Déchèterie

centre organisant la collecte et la récupération des déchets From Wikipedia, the free encyclopedia

Une déchèterie, déchetterie[a], recyparc[b], écocentre[c] ou écopoint[2] est un centre organisant la collecte et la récupération des déchets.

Une déchèterie.
Place des déchèteries dans le schéma global de valorisation des déchets.

Étymologie

Le mot « déchèterie » et sa variante orthographique « déchetterie » est un néologisme formé à partir du substantif « déchet » et du suffixe -erie qui sert à désigner un lieu.

S'agissant de constructions substantives néologiques, il n'y a pas de préférence d'usage à avoir par rapport à l'une ou l'autre variante orthographique. Certains organismes optent pour l'une ou l'autre variante. C'est par exemple le cas de l'Académie française qui a opté pour l'orthographe déchèterie tout en reconnaissant un usage plus fréquent de la variante déchetterie[3] et se laisse la possibilité d'admettre les deux variantes[4]. A contrario, l'Union européenne utilise la variante orthographique déchetterie dans sa communication officielle et ses textes de loi[5].

Description

Les déchèteries assurent la collecte de déchets apportés par les ménages ce qui concède la propriété de cet objet au gestionnaire de l’équipement. Le fait de le « récupérer » constitue un vol sanctionné par la justice. Ce comportement, de plus en plus fréquent, est une des dérives engendrées par la flambée du prix des métaux.

Les déchèteries sont gérées la plupart du temps par des collectivités qui peuvent également accepter l'ouverture aux artisans sous certaines conditions (financières, volume, etc.). Elles assurent ensuite le choix de la meilleure filière pour les déchets : le recyclage, la valorisation matière, l'incinération ou le stockage dans un centre d'enfouissement.

Par pays

France

Selon la législation française, les déchèteries sont des installations classées pour la protection de l'environnement (ICPE). En effet, ce type d'installation est concerné par la rubrique no 2710 de la nomenclature des installations classées (« installations de collecte de déchets apportés par le producteur initial de ces déchets, à l'exclusion des installations visées à la rubrique 2719 »), qui est divisée en deux sous-catégories selon la nature des déchets collectés (dangereux ou non dangereux)[6] :

  • Rubrique no 2710-1 :
    • Les installations susceptibles de stocker une quantité supérieure ou égale à 7 tonnes de déchets dangereux sont soumises à autorisation préfectorale. Cette autorisation est délivrée sous la forme d'un arrêté préfectoral qui impose à l'exploitant le respect d'un certain nombre de prescriptions techniques[7].
    • Les installations susceptibles de stocker une quantité comprise entre 1 et 7 tonnes de déchets dangereux doivent être déclarées. Afin de limiter leur impact environnemental, les exploitants de ces installations doivent notamment respecter les prescriptions techniques d'un arrêté ministériel daté du 27 mars 2012[8]. Les exploitants doivent également faire réaliser un contrôle périodique sur leurs installations.
  • Rubrique no 2710-2 :
    • Les installations susceptibles de stocker une quantité supérieure ou égale à 300 mètres cubes de déchets non dangereux sont soumises à enregistrement. Afin de limiter leur impact environnemental, les exploitants de ces installations doivent notamment respecter les prescriptions techniques d'un arrêté ministériel daté du 26 mars 2012[9].
    • Les installations susceptibles de stocker une quantité comprise entre 100 et 300 mètres cubes de déchets non dangereux doivent être déclarées. Afin de limiter leur impact environnemental, les exploitants de ces installations doivent notamment respecter les prescriptions techniques d'un arrêté ministériel daté du 27 mars 2012[10]. Les exploitants doivent également faire réaliser un contrôle périodique sur leurs installations.

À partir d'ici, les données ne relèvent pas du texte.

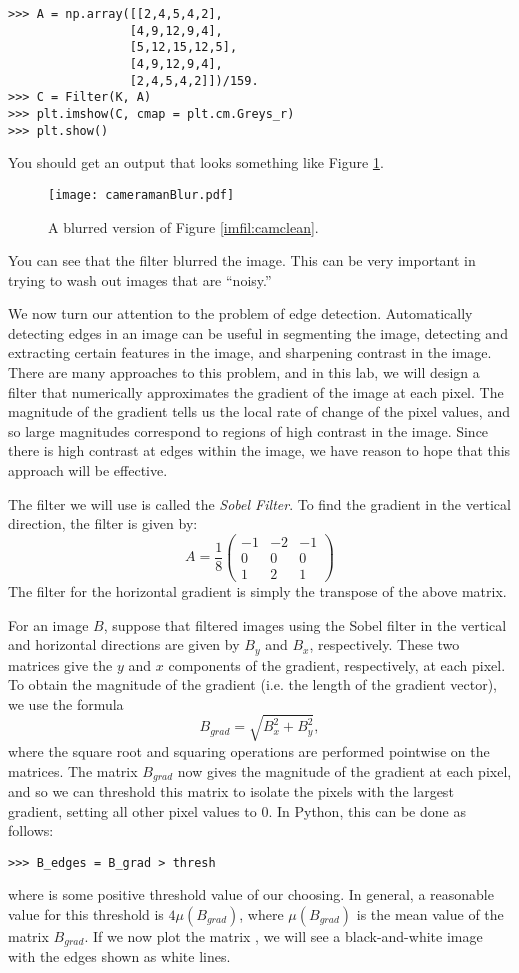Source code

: \begin{lstlisting}
>>> A = np.array([[2,4,5,4,2],
                 [4,9,12,9,4],
                 [5,12,15,12,5],
                 [4,9,12,9,4],
                 [2,4,5,4,2]])/159.
>>> C = Filter(K, A)
>>> plt.imshow(C, cmap = plt.cm.Greys_r)
>>> plt.show()
\end{lstlisting}
You should get an output that looks something like Figure \ref{imfil:camblur}.
\begin{figure}
\texttt{[image: cameramanBlur.pdf]}
\caption{A blurred version of Figure \ref{imfil:camclean}.}
\label{imfil:camblur}
\end{figure}
You can see that the filter blurred the image. This can be very important in trying to 
wash out images that are ``noisy.''

We now turn our attention to the problem of edge detection. Automatically detecting edges in an image
can be useful in segmenting the image, detecting and extracting certain features in the image, and
sharpening contrast in the image. There are many approaches to this problem, and in this lab, we will
design a filter that numerically approximates the gradient of the image at each pixel. The magnitude
of the gradient tells us the local rate of change of the pixel values, and so large magnitudes 
correspond to regions of high contrast in the image. Since there is high contrast at edges within
the image, we have reason to hope that this approach will be effective.

The filter we will use is called the \emph{Sobel Filter}. To find the gradient 
in the vertical direction, the filter is given by:
\[
A = \frac{1}{8}\begin{pmatrix}
-1&-2&-1\\
0&0&0\\
1&2&1
\end{pmatrix}
\]
The filter for the horizontal gradient is simply the transpose of the above matrix.

For an image $B$, suppose that filtered images using the Sobel filter in the vertical and
horizontal directions are given by $B_y$ and $B_x$, respectively. These two matrices give
the $y$ and $x$ components of the gradient, respectively, at each pixel. To obtain the 
magnitude of the gradient (i.e. the length of the gradient vector), we use the formula
$$
B_{grad} = \sqrt{B_x^2 + B_y^2},
$$
where the square root and squaring operations are performed pointwise on the matrices. 
The matrix $B_{grad}$ now gives the magnitude of the gradient at each pixel, and so we
can threshold this matrix to isolate the pixels with the largest gradient, setting all 
other pixel values to 0. 
In Python, this can be done as follows:
\begin{lstlisting}
>>> B_edges = B_grad > thresh
\end{lstlisting}
where  is some positive threshold value of our choosing. In general, a reasonable
value for this threshold is $4\mu(B_{grad})$, where $\mu(B_{grad})$ is the mean value of the 
matrix $B_{grad}$.
If we now plot the matrix , we will see a black-and-white image with the edges 
shown as white lines.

L'instruction des demandes d'autorisation et d'enregistrement ainsi que le contrôle du respect des prescriptions techniques par les exploitants sont réalisés par l'inspection des installations classées[11].

Canada (Québec)

Au Québec, il existe un réseau d'installations similaires, appelées « écocentres ». Les écocentres ont sensiblement le même rôle de gestion des déchets. Cependant, la récupération y est généralement tolérée, voire valorisée dans le cadre du réemploi.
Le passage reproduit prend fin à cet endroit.